**EXERCISE DETAILS:**
Locate all lines in the data below that hold "something" and show them.

**SUPPLIED RECORDS:**

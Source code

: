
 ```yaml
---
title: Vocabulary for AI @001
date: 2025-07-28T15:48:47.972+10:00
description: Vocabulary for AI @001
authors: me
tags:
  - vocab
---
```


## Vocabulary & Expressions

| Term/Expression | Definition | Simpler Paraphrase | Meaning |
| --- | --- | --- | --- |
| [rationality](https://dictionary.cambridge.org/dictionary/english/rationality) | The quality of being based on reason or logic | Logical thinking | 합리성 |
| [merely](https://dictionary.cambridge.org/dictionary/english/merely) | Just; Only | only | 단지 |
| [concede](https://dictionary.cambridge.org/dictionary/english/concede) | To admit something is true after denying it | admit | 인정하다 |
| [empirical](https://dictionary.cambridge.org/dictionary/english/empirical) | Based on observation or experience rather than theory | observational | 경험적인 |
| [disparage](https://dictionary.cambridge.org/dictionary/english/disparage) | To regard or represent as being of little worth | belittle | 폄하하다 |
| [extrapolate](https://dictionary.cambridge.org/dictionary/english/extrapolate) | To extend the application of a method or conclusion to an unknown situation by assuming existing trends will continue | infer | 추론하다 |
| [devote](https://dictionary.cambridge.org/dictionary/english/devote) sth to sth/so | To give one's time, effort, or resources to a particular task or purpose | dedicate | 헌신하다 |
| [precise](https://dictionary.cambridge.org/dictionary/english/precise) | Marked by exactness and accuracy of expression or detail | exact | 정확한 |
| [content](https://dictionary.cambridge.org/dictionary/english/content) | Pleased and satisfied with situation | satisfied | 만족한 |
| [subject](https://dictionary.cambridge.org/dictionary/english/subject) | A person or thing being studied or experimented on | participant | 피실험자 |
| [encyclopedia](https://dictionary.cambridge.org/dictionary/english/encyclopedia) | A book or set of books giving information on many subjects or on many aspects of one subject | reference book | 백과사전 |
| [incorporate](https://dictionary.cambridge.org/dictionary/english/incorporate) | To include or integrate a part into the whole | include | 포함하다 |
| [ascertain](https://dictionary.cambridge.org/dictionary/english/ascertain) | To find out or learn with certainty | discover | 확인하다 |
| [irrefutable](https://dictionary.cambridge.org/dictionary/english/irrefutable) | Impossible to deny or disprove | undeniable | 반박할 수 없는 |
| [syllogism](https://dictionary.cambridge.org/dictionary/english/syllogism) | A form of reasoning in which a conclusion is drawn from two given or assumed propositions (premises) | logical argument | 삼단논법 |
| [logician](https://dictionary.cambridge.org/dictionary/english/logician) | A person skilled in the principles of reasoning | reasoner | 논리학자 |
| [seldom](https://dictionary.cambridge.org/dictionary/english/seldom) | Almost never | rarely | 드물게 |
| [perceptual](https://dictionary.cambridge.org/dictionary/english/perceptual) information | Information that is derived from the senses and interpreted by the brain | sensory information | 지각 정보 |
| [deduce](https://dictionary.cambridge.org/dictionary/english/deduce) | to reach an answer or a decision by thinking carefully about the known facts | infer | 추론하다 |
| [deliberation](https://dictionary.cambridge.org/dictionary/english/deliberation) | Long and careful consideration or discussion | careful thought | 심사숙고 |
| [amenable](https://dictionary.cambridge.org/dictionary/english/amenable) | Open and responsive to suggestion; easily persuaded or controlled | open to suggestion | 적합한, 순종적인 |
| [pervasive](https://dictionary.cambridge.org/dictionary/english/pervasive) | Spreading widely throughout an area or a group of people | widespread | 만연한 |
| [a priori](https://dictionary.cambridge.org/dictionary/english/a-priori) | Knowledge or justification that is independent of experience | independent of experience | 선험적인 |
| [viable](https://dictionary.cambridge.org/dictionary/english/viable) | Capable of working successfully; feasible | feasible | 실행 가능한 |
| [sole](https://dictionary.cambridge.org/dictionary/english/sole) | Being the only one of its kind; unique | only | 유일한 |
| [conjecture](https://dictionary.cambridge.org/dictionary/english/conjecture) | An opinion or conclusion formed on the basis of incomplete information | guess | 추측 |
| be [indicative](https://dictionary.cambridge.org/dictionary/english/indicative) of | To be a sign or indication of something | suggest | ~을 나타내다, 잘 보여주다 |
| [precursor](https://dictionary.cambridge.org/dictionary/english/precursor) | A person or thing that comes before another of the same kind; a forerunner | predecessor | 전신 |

**RESPONSE TO THE EXERCISE:**
| [concede](https://dictionary.cambridge.org/dictionary/english/concede) | To admit something is true after denying it | admit | 인정하다 |
| be [indicative](https://dictionary.cambridge.org/dictionary/english/indicative) of | To be a sign or indication of something | suggest | ~을 나타내다, 잘 보여주다 |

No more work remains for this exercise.